== Segment start ==

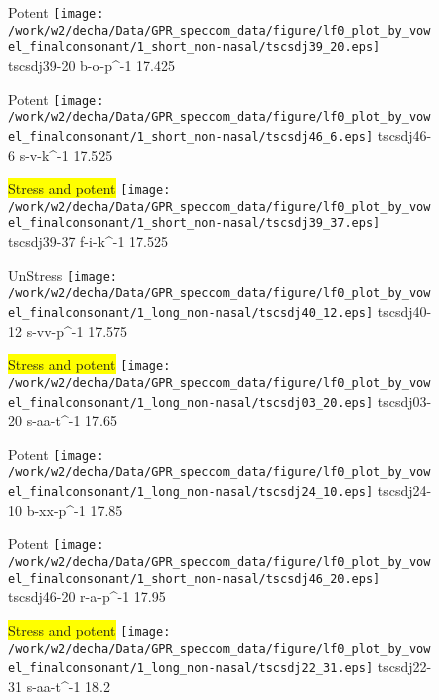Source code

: \documentclass{article}
\begin{document}
\begin{figure}[t]
\begin{minipage}[b]{.24\textwidth}
\colorbox{Apricot}{Potent}
\centering
\texttt{[image: /work/w2/decha/Data/GPR\_speccom\_data/figure/lf0\_plot\_by\_vowel\_finalconsonant/1\_short\_non-nasal/tscsdj39\_20.eps]}
tscsdj39-20 b-o-p\textasciicircum-1 17.425
\end{minipage}
\begin{minipage}[b]{.24\textwidth}
\colorbox{Apricot}{Potent}
\centering
\texttt{[image: /work/w2/decha/Data/GPR\_speccom\_data/figure/lf0\_plot\_by\_vowel\_finalconsonant/1\_short\_non-nasal/tscsdj46\_6.eps]}
tscsdj46-6 s-v-k\textasciicircum-1 17.525
\end{minipage}
\begin{minipage}[b]{.24\textwidth}
\colorbox{yellow}{Stress and potent}
\centering
\texttt{[image: /work/w2/decha/Data/GPR\_speccom\_data/figure/lf0\_plot\_by\_vowel\_finalconsonant/1\_short\_non-nasal/tscsdj39\_37.eps]}
tscsdj39-37 f-i-k\textasciicircum-1 17.525
\end{minipage}
\begin{minipage}[b]{.24\textwidth}
UnStress
\centering
\texttt{[image: /work/w2/decha/Data/GPR\_speccom\_data/figure/lf0\_plot\_by\_vowel\_finalconsonant/1\_long\_non-nasal/tscsdj40\_12.eps]}
tscsdj40-12 s-vv-p\textasciicircum-1 17.575
\end{minipage}
\end{figure}

\begin{figure}[t]
\begin{minipage}[b]{.24\textwidth}
\colorbox{yellow}{Stress and potent}
\centering
\texttt{[image: /work/w2/decha/Data/GPR\_speccom\_data/figure/lf0\_plot\_by\_vowel\_finalconsonant/1\_long\_non-nasal/tscsdj03\_20.eps]}
tscsdj03-20 s-aa-t\textasciicircum-1 17.65
\end{minipage}
\begin{minipage}[b]{.24\textwidth}
\colorbox{Apricot}{Potent}
\centering
\texttt{[image: /work/w2/decha/Data/GPR\_speccom\_data/figure/lf0\_plot\_by\_vowel\_finalconsonant/1\_long\_non-nasal/tscsdj24\_10.eps]}
tscsdj24-10 b-xx-p\textasciicircum-1 17.85
\end{minipage}
\begin{minipage}[b]{.24\textwidth}
\colorbox{Apricot}{Potent}
\centering
\texttt{[image: /work/w2/decha/Data/GPR\_speccom\_data/figure/lf0\_plot\_by\_vowel\_finalconsonant/1\_short\_non-nasal/tscsdj46\_20.eps]}
tscsdj46-20 r-a-p\textasciicircum-1 17.95
\end{minipage}
\begin{minipage}[b]{.24\textwidth}
\colorbox{yellow}{Stress and potent}
\centering
\texttt{[image: /work/w2/decha/Data/GPR\_speccom\_data/figure/lf0\_plot\_by\_vowel\_finalconsonant/1\_long\_non-nasal/tscsdj22\_31.eps]}
tscsdj22-31 s-aa-t\textasciicircum-1 18.2
\end{minipage}
\end{figure}
\end{document}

== Segment end ==

• Assignment:
Your answer must be the records exactly as they stand, with no pictures in it.

• Final answer:
Source code

: \documentclass{article}
\begin{document}
\begin{figure}[t]
\begin{minipage}[b]{.24\textwidth}
\colorbox{Apricot}{Potent}
\centering
\texttt{[image: /work/w2/decha/Data/GPR\_speccom\_data/figure/lf0\_plot\_by\_vowel\_finalconsonant/1\_short\_non-nasal/tscsdj39\_20.eps]}
tscsdj39-20 b-o-p\textasciicircum-1 17.425
\end{minipage}
\begin{minipage}[b]{.24\textwidth}
\colorbox{Apricot}{Potent}
\centering
\texttt{[image: /work/w2/decha/Data/GPR\_speccom\_data/figure/lf0\_plot\_by\_vowel\_finalconsonant/1\_short\_non-nasal/tscsdj46\_6.eps]}
tscsdj46-6 s-v-k\textasciicircum-1 17.525
\end{minipage}
\begin{minipage}[b]{.24\textwidth}
\colorbox{yellow}{Stress and potent}
\centering
\texttt{[image: /work/w2/decha/Data/GPR\_speccom\_data/figure/lf0\_plot\_by\_vowel\_finalconsonant/1\_short\_non-nasal/tscsdj39\_37.eps]}
tscsdj39-37 f-i-k\textasciicircum-1 17.525
\end{minipage}
\begin{minipage}[b]{.24\textwidth}
UnStress
\centering
\texttt{[image: /work/w2/decha/Data/GPR\_speccom\_data/figure/lf0\_plot\_by\_vowel\_finalconsonant/1\_long\_non-nasal/tscsdj40\_12.eps]}
tscsdj40-12 s-vv-p\textasciicircum-1 17.575
\end{minipage}
\end{figure}

\begin{figure}[t]
\begin{minipage}[b]{.24\textwidth}
\colorbox{yellow}{Stress and potent}
\centering
\texttt{[image: /work/w2/decha/Data/GPR\_speccom\_data/figure/lf0\_plot\_by\_vowel\_finalconsonant/1\_long\_non-nasal/tscsdj03\_20.eps]}
tscsdj03-20 s-aa-t\textasciicircum-1 17.65
\end{minipage}
\begin{minipage}[b]{.24\textwidth}
\colorbox{Apricot}{Potent}
\centering
\texttt{[image: /work/w2/decha/Data/GPR\_speccom\_data/figure/lf0\_plot\_by\_vowel\_finalconsonant/1\_long\_non-nasal/tscsdj24\_10.eps]}
tscsdj24-10 b-xx-p\textasciicircum-1 17.85
\end{minipage}
\begin{minipage}[b]{.24\textwidth}
\colorbox{Apricot}{Potent}
\centering
\texttt{[image: /work/w2/decha/Data/GPR\_speccom\_data/figure/lf0\_plot\_by\_vowel\_finalconsonant/1\_short\_non-nasal/tscsdj46\_20.eps]}
tscsdj46-20 r-a-p\textasciicircum-1 17.95
\end{minipage}
\begin{minipage}[b]{.24\textwidth}
\colorbox{yellow}{Stress and potent}
\centering
\texttt{[image: /work/w2/decha/Data/GPR\_speccom\_data/figure/lf0\_plot\_by\_vowel\_finalconsonant/1\_long\_non-nasal/tscsdj22\_31.eps]}
tscsdj22-31 s-aa-t\textasciicircum-1 18.2
\end{minipage}
\end{figure}
\end{document}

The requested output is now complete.